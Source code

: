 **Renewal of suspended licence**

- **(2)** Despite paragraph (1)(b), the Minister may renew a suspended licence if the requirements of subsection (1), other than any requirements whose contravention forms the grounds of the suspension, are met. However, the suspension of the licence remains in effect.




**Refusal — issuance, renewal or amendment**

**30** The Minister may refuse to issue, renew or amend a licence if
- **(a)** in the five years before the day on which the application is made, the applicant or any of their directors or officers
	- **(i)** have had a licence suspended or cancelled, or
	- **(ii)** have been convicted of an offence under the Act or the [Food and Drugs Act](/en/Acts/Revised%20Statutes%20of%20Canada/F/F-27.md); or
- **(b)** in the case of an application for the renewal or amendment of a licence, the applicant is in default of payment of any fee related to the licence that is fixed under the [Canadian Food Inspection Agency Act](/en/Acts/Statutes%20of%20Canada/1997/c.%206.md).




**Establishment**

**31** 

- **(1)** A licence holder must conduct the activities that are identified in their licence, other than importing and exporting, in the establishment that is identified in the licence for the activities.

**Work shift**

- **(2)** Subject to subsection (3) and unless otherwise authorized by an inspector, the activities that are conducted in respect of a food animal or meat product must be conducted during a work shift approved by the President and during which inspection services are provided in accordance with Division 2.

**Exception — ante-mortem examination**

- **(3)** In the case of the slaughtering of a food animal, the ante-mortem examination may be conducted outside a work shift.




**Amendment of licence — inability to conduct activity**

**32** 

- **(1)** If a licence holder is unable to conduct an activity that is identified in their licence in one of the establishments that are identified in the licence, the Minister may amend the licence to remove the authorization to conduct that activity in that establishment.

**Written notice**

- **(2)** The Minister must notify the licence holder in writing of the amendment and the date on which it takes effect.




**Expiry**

Exercise goal:
Going through the data, tally the lines containing "conducted" and report only the result.

Solution:
2